The cause came on for trial on Friday, May 19. On that day, just prior to trial, the public defender made the motion to withdraw the defendants’ waivers and moved for their trial by jury. The motion revealed that on Tuesday of that week the assistant public defender who had been acting for the defendants, but who would be unable to be present at their trial on Friday, delivered his files on the case to' another assistant public defender, Mr. Emory; that the defendants were interviewed by Mr. Emory the following day (Wednesday); that Mr. Emory was required to argue an appeal in the district court of appeal in Miami on Thursday; that when he spoke with the state attorney he learned that the alleged victim, who would be presented as a principal witness by the state, had arrived for the trial from his home in West Virginia.

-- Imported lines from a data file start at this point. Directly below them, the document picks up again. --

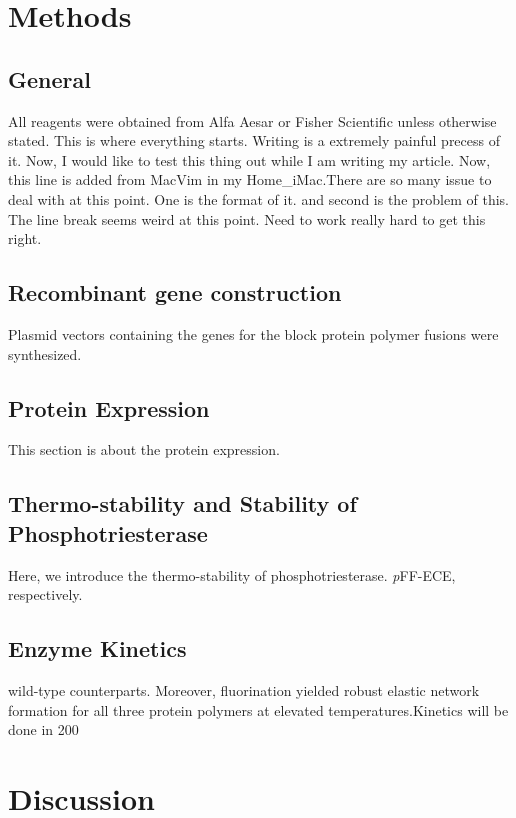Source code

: \begin{refsection}
\section{Methods}

\subsection{General}

All reagents were obtained from Alfa Aesar or Fisher
Scientific unless otherwise stated. This is where everything starts. Writing is
a extremely painful precess of it. Now, I would like to test this thing out
while I am writing my article. Now, this line is added from MacVim in my
Home\_iMac.There are so many issue to deal with at this point. One is the
format of it. and second is the problem of this. The line break seems weird at
this point. Need to work really hard to get this right.

\subsection{Recombinant gene construction}

Plasmid vectors containing the genes for the block protein polymer fusions were
synthesized.

\subsection{Protein Expression}

This section is about the protein expression.

\subsection{Thermo-stability and Stability of Phosphotriesterase}
\label{sec:thermo}

Here, we introduce the thermo-stability of phosphotriesterase.
\emph{p}FF-ECE, respectively. 

\subsection{Enzyme Kinetics}

wild-type counterparts. Moreover, fluorination yielded robust elastic network
formation for all three protein polymers at elevated temperatures.Kinetics will be done in 200

\section{Discussion}


\end{refsection}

However, the motion to withdraw the waivers of jury was not made until the non-jury trial was about to commence.

In opposition to the motion the state in* formed the court it was ready to go to trial and called the court’s attention to the fact that the essential prosecution witness had been brought from West Virginia for the trial scheduled for that date. In denying the motion the court said: “I just want it understood that with the witness having been returned from West Virginia by the State, and there having been no prior request for a jury trial, I would not continue this case again.” 1 [Italics ours] From the latter statement, while it was not elaborated on, it is apparent that the court would not have been able to proceed with a jury trial on that day because of the need to summon a venire of jurymen. In Floyd v. State, supra, the court referred to the policy of liberality to be observed in favor of granting the accused a right to trial by jury, but recognized the propriety of denying a motion of withdrawal of waiver of a jury trial “when it is not seasonably made in good faith, or is made to obtain a delay, or it appears that some real harm will be done to the public, i. e., the State, such as un*618reasonable delay or interruption in the administration of justice, real inconvenience to the court and the State, or that additional expense to the State will be occasioned thereby.”

The facts and circumstances against which this motion for withdrawal of waiver of jury trial was to be tested justified its denial as one in conformity to the above quoted expressions of the Supreme Court in Floyd v. State, supra.

Affirmed.

. The ease had been set for trial initially on May 2, 1967. It had been continued on motion of the state, presumably to await the outcome of the psychiatric examination which had been ordered for the defendant Pearson, who was not arraigned until May 11.